(OLIVE HILL, Ky.) - Streams overflowed their banks and hundreds of homes and businesses were inundated as flooding caused by steady rains spread throughout eastern Kentucky.
While residents of Harlan and nearby towns cleaned up Wednesday, heavy rains spread into northeastern Kentucky, causing flooding along a 90-mile swath from Ashland to Winchester.
Up to 70 percent of the homes and businesses in downtown Olive Hill were damaged when the usually placid Tygart Creek turned into a raging torrent. Severe flood damage also was reported in Morehead, Rush and Cannonsburg.
Officials in 12 counties declared emergencies and were asking for state and federal help in the cleanup.
Rain had stopped in much of the Appalachian region by late Wednesday afternoon, leaving a toll since the weekend of seven deaths and hundreds of damaged or destroyed homes. There was no precipitation in the forecast until late Thursday.
The National Weather Service issued flood warnings for Carroll and Owen counties in north-central Kentucky, where the Kentucky River had overflowed in some locations after receiving 2 to 4 inches of rain Tuesday. The river was expected to remain high through Friday.
Gov. Paul Patton toured southeastern Kentucky on Wednesday to assess flood-damaged areas around Pineville and Harlan with a disaster assessment team. An estimated 300 homes were affected there.

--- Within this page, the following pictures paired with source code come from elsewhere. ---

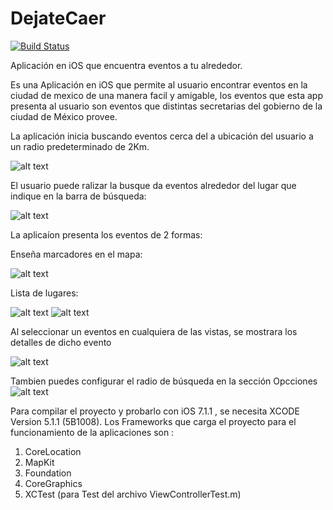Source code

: DejateCaer
==========

[![Build Status](https://travis-ci.org/LabPLC/DejateCaer.svg?branch=master)](https://travis-ci.org/LabPLC/DejateCaer)

Aplicación en iOS que encuentra eventos a tu alrededor.

Es una Aplicación en iOS que permite al usuario encontrar eventos en la ciudad de mexico de una manera facil y amigable, los eventos que esta app presenta al usuario son eventos que distintas secretarias del gobierno de la ciudad de México provee.

La aplicación inicia buscando eventos cerca del a ubicación del usuario a un radio predeterminado de 2Km.

![alt text](https://github.com/LabPLC/DejateCaer/blob/master/Capturas/cerca.png?raw=true "cerca")

El usuario puede ralizar la busque da eventos alrededor del lugar que indique en la barra de búsqueda:

![alt text](https://github.com/LabPLC/DejateCaer/blob/master/Capturas/buscar.png?raw=true "buscar")

La aplicaíon presenta los eventos de 2 formas:

Enseña marcadores en el mapa:

![alt text](https://github.com/LabPLC/DejateCaer/blob/master/Capturas/mapa.png?raw=true "mapa")

Lista de lugares:

![alt text](https://github.com/LabPLC/DejateCaer/blob/master/Capturas/lista.png?raw=true "lista")
![alt text](https://github.com/LabPLC/DejateCaer/blob/master/Capturas/lista2.png?raw=true "lista2")

Al seleccionar un eventos en cualquiera de las vistas, se mostrara los detalles de dicho evento

![alt text](https://github.com/LabPLC/DejateCaer/blob/master/Capturas/detalles.png?raw=true "detalles")

Tambien puedes configurar el radio de búsqueda en la sección Opcciones
![alt text](https://github.com/LabPLC/DejateCaer/blob/master/Capturas/opcciones.png?raw=true "opcciones")


Para compilar el proyecto y probarlo con iOS 7.1.1  , se necesita XCODE Version 5.1.1 (5B1008).
Los Frameworks que carga el proyecto para el funcionamiento de la aplicaciones son :

1. CoreLocation
2. MapKit
3. Foundation 
4. CoreGraphics
5. XCTest (para Test  del archivo ViewControllerTest.m)
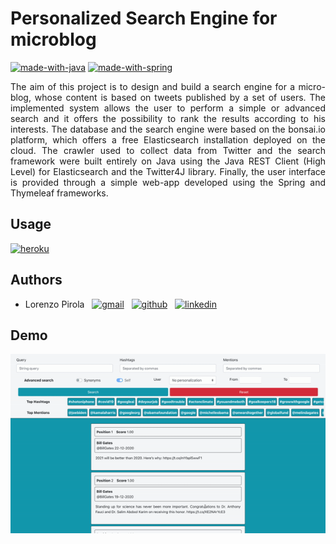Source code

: # Personalized Search Engine for microblog
[![made-with-java](https://img.shields.io/badge/MADE%20WITH-Java-ED8B00?style=for-the-badge&logo=java&logoColor=white)](https://www.java.com)
[![made-with-spring](https://img.shields.io/badge/MADE%20WITH-Spring-6DB33F?style=for-the-badge&logo=spring&logoColor=white)](https://spring.io)



<div align="justify">
The aim of this project is to design and build a search engine for a micro-blog, whose content is based on tweets published by a set of users. The implemented 
system allows the user to perform a simple or advanced search and it offers the possibility to rank the results according to his interests. The database and the 
search engine were based on the bonsai.io platform, which offers a free Elasticsearch installation deployed on the cloud. The crawler used to collect data from 
Twitter and the search framework were built entirely on Java using the Java REST Client (High Level) for Elasticsearch and the Twitter4J library. Finally, the 
user interface is provided through a simple web-app developed using the Spring and Thymeleaf frameworks. 

</div>

## Usage
[![heroku](https://img.shields.io/badge/OPEN%20APP-Heroku-430098?style=for-the-badge&logo=heroku&logoColor=white)](https://information-retrieval-search.herokuapp.com)



## Authors
* Lorenzo Pirola &nbsp;
[![gmail](https://img.shields.io/badge/Gmail-D14836?style=flat-square&logo=gmail&logoColor=white)](mailto:l.pirola13@campus.unimib.it) &nbsp;
[![github](https://img.shields.io/badge/GitHub-100000?style=flat-square&logo=github&logoColor=white)](https://github.com/lpirola13) &nbsp;
[![linkedin](https://img.shields.io/badge/LinkedIn-0077B5?style=flat-square&logo=linkedin&logoColor=white)](https://www.linkedin.com/in/lorenzo-pirola-230275197/)


## Demo
![Alt Text](search-engine.gif)
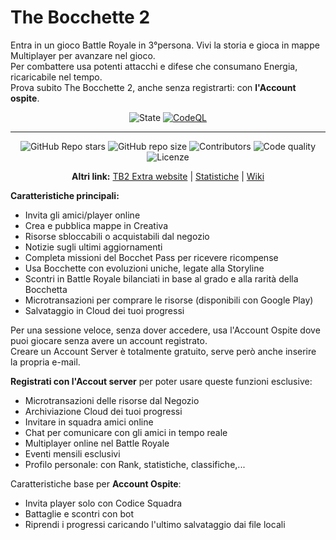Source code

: # The Bocchette 2
<!-- 
[![Main-Background](https://docs.google.com/drawings/d/e/2PACX-1vRWRSRkIcWafi4aizPRm6sHtJleHPepMcy88ZQ9UX3AhNIVTnKyhxNrIsfAU4LcKdr4JWxVRsUImpv0/pub?w=690&h=571)](url)
============== 
-->

Entra in un gioco Battle Royale in 3°persona. Vivi la storia e gioca in mappe Multiplayer per avanzare nel gioco.<br>
Per combattere usa potenti attacchi e difese che consumano Energia, ricaricabile nel tempo.<br>
Prova subito The Bocchette 2, anche senza registrarti: con **l'Account ospite**.

<div align="center">

  ![State](https://img.shields.io/badge/State%3A-Making-white?style=flat-square)
  [![CodeQL](https://github.com/Croc-Prog-github/The-Bocchette-2/actions/workflows/github-code-scanning/codeql/badge.svg?style=flat-square&branch=main)](https://github.com/Croc-Prog-github/The-Bocchette-2/actions/workflows/github-code-scanning/codeql)
</div>
<hr>
<div align="center">

  <!-- ![Downloads](https://img.shields.io/github/downloads/Croc-Prog-github/The-Bocchette-2/total) -->
  ![GitHub Repo stars](https://img.shields.io/github/stars/Croc-Prog-github/The-Bocchette-2?style=flat-square&color=yellow)
  ![GitHub repo size](https://img.shields.io/github/repo-size/Croc-Prog-github/The-Bocchette-2?style=flat-square)
  ![Contributors](https://img.shields.io/github/contributors/Croc-Prog-github/The-Bocchette-2?style=flat-square)
  ![Code quality](https://img.shields.io/badge/Code%20Quality-A-lighgreen?style=flat-square)
  ![Licenze](https://img.shields.io/badge/licenze-MIT-blue?style=flat-square&link=https%3A%2F%2Fgithub.com%2FCroc-Prog-github%2FThe-Bocchette-2%2Fblob%2Fmain%2FLICENSE.md)
  <!-- ![Manteined](https://img.shields.io/badge/Aggiornamenti-SI!-green) -->
</div>

<div align="center">

  **Altri link:**
  [TB2 Extra website](https://croc-prog-github.github.io/The-Bocchette-2/)
  |
  [Statistiche](https://repo-tracker.com/r/gh/Croc-Prog-github/The-Bocchette-2)
  |
  [Wiki](https://github.com/Croc-Prog-github/The-Bocchette-2/wiki)
</div>

<!--
<table>
  <tr>
    <td style="overflow: auto;"><img src="/resources/img/Shop.png" alt="Shop"></td>
    <td style="overflow: auto;"><img src="/resources/img/Pass.png" alt="Pass"></td>
  </tr>
</table>

  'For starting: npm start'
-->

**Caratteristiche principali:**
- Invita gli amici/player online
- Crea e pubblica mappe in Creativa
- Risorse sbloccabili o acquistabili dal negozio
- Notizie sugli ultimi aggiornamenti
- Completa missioni del Bocchet Pass per ricevere ricompense
- Usa Bocchette con evoluzioni uniche, legate alla Storyline
- Scontri in Battle Royale bilanciati in base al grado e alla rarità della Bocchetta
- Microtransazioni per comprare le risorse (disponibili con Google Play)
- Salvataggio in Cloud dei tuoi progressi

Per una sessione veloce, senza dover accedere, usa l'Account Ospite dove puoi giocare senza avere un account registrato.<br>
Creare un Account Server è totalmente gratuito, serve però anche inserire la propria e-mail.

**Registrati con l'Accout server** per poter usare queste funzioni esclusive:
- Microtransazioni delle risorse dal Negozio
- Archiviazione Cloud dei tuoi progressi
- Invitare in squadra amici online
- Chat per comunicare con gli amici in tempo reale
- Multiplayer online nel Battle Royale
- Eventi mensili esclusivi
- Profilo personale: con Rank, statistiche, classifiche,...

Caratteristiche base per **Account Ospite**:
- Invita player solo con Codice Squadra
- Battaglie e scontri con bot
- Riprendi i progressi caricando l'ultimo salvataggio dai file locali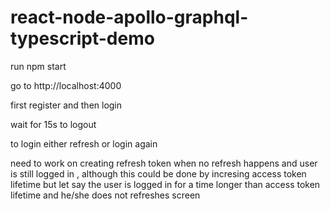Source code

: # react-node-apollo-graphql-typescript-demo

run npm start 

go to http://localhost:4000

first register and then login 

wait for 15s to logout

to login either refresh or login again

need to work on creating refresh token when no refresh happens and user is still logged in , although this could be done by incresing access token lifetime but let say the user is logged in for a time longer than access token lifetime and he/she does not refreshes screen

Flooding hit downtown Morehead for the first time in at least 25 years, forcing Morehead State University to close Wednesday. The town received more than 4 inches of rain in a 24-hour period ending Wednesday morning, according to the National Weather Service.
In Olive Hill, a housing complex for the elderly and a daycare center had to be emptied when murky water rose.
``The water came up so fast,'' said Karen Epling, assistant director of ABC Child Care. ``We had 14 children. We loaded up on the bus and got out of here.''
Eddie Lambert, emergency management director for Boyd County, said about 300 homes were damaged by flooding and about 100 people had to be evacuated, half of those by boat.
``We've had boats in areas where there aren't even any streams,'' she said.
Virginia Gov. Mark R. Warner made a disaster assistance request for southwestern Virginia after weekend rains caused severe flooding that swept away bridges and temporarily displaced more than a thousand people. He estimated the floods damaged more than 400 homes in his state.
Authorities in southwestern Virginia suspended the search for a 75-year-old woman who was believed to have been swept away by floodwaters Monday.
In West Virginia, which had largely been spared in earlier storms, more than 3 inches of rain had fallen in Huntington by early Wednesday and totals were up to 2 inches in other parts of the state.
About 100 residents in Cabell, Wayne and Roane counties left their homes as streams overflowed their banks and swamped neighborhoods. High water also closed more than 140 roads in 20 counties.
In Tennessee, a fast current on the swollen Cumberland River caused 11 barges to come loose from the tugboat pushing them. Three capsized and two others partially capsized near Ashland City. The barges were carrying sand, and no one was injured.